Teóricamente, todos los hogares reciben un abastecimiento gratuito de agua vital, subsidiado por bloques de tarifas ascendentes que penalizan a los hogares más ricos y actúan como una herramienta de gestión y control de la demanda. En la práctica, se ha demostrado que el volumen de agua gratuita es inadecuado para la mayoría de los hogares de bajos ingresos, obligándolos a formar parte del segundo o tercer bloque de consumo, a menudo generando facturas de consumo de agua más altas que las que pagaban los hogares antes de la introducción del agua “gratuita”. Esto se debe en parte al gran aumento de las tarifas en el segundo y tercer bloque. En algunos casos, los hogares deben pagar por el bloque gratuito si consumen una gota más de los 6000 litros. Los hogares que no pueden pagarlo, se ven obligadas a limitar su consumo a 6000 litros.

En la mayoría de los casos la asignación de agua gratuita ha sido universal –en gran parte porque se asume que el costo de evaluar la situación económica de cada hogar supera lo que se ahorraría en caso de excluir del suministro gratuito a quienes tienen poder adquisitivo suficiente para pagar- pero en algunas municipalidades se introdujeron políticas de indigencia que han redundado en decisiones políticas y sociales que escinden y enemistan a la comunidad al tratar de identificar cuáles hogares son “lo suficientemente pobres” para recibir agua gratuita.

En aquellos casos en que los hogares consumen más que la asignación gratuita de agua pero no pagan las cantidades usadas por encima de ese umbral, las municipalidades introdujeron dispositivos para detener el flujo de agua en 6000 litros o limitar el flujo diario de agua para que sea imposible usar más de 6000 litros por mes, o simplemente cortan el abastecimiento de agua.
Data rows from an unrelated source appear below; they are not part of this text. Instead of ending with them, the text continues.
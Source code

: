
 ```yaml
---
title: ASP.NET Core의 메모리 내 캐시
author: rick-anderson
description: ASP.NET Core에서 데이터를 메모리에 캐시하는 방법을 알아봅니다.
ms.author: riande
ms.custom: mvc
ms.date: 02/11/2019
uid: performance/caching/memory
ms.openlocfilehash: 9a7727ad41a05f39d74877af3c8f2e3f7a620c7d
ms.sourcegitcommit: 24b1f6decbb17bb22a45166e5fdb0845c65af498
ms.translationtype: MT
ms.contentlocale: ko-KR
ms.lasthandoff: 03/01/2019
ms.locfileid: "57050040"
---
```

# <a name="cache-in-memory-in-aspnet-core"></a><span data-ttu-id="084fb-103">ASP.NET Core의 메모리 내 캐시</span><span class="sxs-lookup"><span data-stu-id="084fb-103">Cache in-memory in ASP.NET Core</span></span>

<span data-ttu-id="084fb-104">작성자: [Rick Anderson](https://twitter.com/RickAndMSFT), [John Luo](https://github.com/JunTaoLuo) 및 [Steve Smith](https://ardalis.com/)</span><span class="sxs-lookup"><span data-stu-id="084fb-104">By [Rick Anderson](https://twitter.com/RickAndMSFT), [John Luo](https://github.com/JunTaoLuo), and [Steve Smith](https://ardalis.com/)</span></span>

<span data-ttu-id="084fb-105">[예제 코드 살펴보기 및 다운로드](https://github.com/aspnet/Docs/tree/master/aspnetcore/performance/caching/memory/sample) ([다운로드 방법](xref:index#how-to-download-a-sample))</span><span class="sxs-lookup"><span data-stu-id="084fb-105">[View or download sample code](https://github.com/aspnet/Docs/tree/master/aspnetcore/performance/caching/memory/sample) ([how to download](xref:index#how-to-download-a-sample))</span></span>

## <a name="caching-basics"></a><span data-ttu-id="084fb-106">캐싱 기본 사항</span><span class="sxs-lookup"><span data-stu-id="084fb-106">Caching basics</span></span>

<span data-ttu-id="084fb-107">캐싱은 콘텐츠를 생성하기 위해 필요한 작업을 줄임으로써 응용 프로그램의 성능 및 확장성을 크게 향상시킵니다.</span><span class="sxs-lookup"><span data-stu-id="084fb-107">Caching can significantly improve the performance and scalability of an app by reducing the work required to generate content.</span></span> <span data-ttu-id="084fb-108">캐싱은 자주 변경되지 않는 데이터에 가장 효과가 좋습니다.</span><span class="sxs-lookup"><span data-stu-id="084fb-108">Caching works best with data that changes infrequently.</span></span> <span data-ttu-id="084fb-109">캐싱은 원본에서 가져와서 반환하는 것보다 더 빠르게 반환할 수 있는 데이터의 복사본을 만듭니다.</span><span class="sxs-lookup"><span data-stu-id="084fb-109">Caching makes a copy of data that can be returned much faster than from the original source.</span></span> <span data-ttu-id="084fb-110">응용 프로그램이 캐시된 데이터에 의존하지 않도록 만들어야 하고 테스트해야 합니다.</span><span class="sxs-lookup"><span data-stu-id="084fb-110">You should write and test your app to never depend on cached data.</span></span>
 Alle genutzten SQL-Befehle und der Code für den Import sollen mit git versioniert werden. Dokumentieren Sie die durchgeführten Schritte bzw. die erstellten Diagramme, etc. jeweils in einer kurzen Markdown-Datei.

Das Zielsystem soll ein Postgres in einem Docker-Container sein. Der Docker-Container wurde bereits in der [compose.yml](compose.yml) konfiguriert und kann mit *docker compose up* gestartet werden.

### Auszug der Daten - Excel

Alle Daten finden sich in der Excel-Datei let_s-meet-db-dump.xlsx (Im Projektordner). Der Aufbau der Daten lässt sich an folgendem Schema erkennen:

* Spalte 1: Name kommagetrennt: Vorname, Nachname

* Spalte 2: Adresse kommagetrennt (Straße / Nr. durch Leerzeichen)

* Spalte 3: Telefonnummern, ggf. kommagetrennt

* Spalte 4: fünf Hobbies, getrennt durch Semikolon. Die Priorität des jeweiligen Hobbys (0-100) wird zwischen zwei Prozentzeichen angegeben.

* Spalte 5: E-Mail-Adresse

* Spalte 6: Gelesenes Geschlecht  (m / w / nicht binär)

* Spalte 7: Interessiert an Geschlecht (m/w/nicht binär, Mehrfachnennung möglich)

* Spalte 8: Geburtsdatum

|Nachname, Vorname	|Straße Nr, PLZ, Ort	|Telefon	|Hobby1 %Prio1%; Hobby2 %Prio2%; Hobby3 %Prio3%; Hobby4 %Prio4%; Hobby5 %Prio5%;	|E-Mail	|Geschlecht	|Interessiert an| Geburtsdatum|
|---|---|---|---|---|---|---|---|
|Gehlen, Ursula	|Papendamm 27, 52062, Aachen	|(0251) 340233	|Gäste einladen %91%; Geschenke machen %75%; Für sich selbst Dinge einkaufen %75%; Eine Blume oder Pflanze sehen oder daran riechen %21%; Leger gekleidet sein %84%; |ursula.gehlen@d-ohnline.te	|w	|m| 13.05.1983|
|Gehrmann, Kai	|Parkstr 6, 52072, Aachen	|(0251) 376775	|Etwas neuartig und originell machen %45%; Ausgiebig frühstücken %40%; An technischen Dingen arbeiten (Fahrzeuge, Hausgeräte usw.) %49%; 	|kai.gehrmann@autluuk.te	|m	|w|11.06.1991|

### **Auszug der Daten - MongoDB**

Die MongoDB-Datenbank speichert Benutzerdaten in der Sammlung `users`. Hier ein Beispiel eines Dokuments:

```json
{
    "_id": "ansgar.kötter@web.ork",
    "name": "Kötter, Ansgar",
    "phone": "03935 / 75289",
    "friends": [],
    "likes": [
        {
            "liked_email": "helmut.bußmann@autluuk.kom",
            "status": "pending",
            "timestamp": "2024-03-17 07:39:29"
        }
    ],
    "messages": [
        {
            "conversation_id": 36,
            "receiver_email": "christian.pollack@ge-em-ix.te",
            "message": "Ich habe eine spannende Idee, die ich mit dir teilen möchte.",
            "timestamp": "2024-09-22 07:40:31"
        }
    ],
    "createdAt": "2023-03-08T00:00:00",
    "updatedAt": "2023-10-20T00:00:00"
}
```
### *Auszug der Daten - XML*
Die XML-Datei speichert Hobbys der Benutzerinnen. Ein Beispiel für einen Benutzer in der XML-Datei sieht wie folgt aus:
Debido a las consecuencias políticas asociadas a los cortes y dispositivos de limitación, muchas municipalidades han estado introduciendo contadores de agua prepagos que suministran la asignación gratuita de agua pero detienen el flujo si el agua no se compra previamente, trasladando así de hecho el acto de la desconexión del servicio a los propios hogares.

En conclusión, aunque se aproxima al concepto de Bienes Comunes al proveerle a muchos hogares en Sudáfrica abastecimiento vital de agua, el agua gratuita debe ser vista como parte de un paquete mayor de mercantilización del agua, que incluye la introducción de despiadados sistemas de aplicación y recuperación de costos que siguen tendiendo a beneficiar a los hogares de altos ingresos y la industria a costa de los hogares de bajos ingresos.

Preguntas

  • ¿Qué formas de consulta y gestión participativa pueden garantizar que los sistemas de precios “progresivos” o escalonados sean realmente progresistas?
  • ¿Debería acaso el movimiento de justicia por el agua incorporar alguna forma de recuperación de costos? Si es así, ¿cómo podríamos utilizar los subsidios cruzados para gravar a los consumidores más grandes, evitar seguir excluyendo a los pobres, y evitar seguir fortaleciendo los privilegios de las elites y las empresas?
  • ¿Cómo luchamos contra la mercantilización del agua para que no se la considere simplemente como un producto más que se compra y se vende?
  • ¿Cómo le garantizamos a la naturaleza la cantidad y calidad de agua necesarias para la supervivencia de los ecosistemas?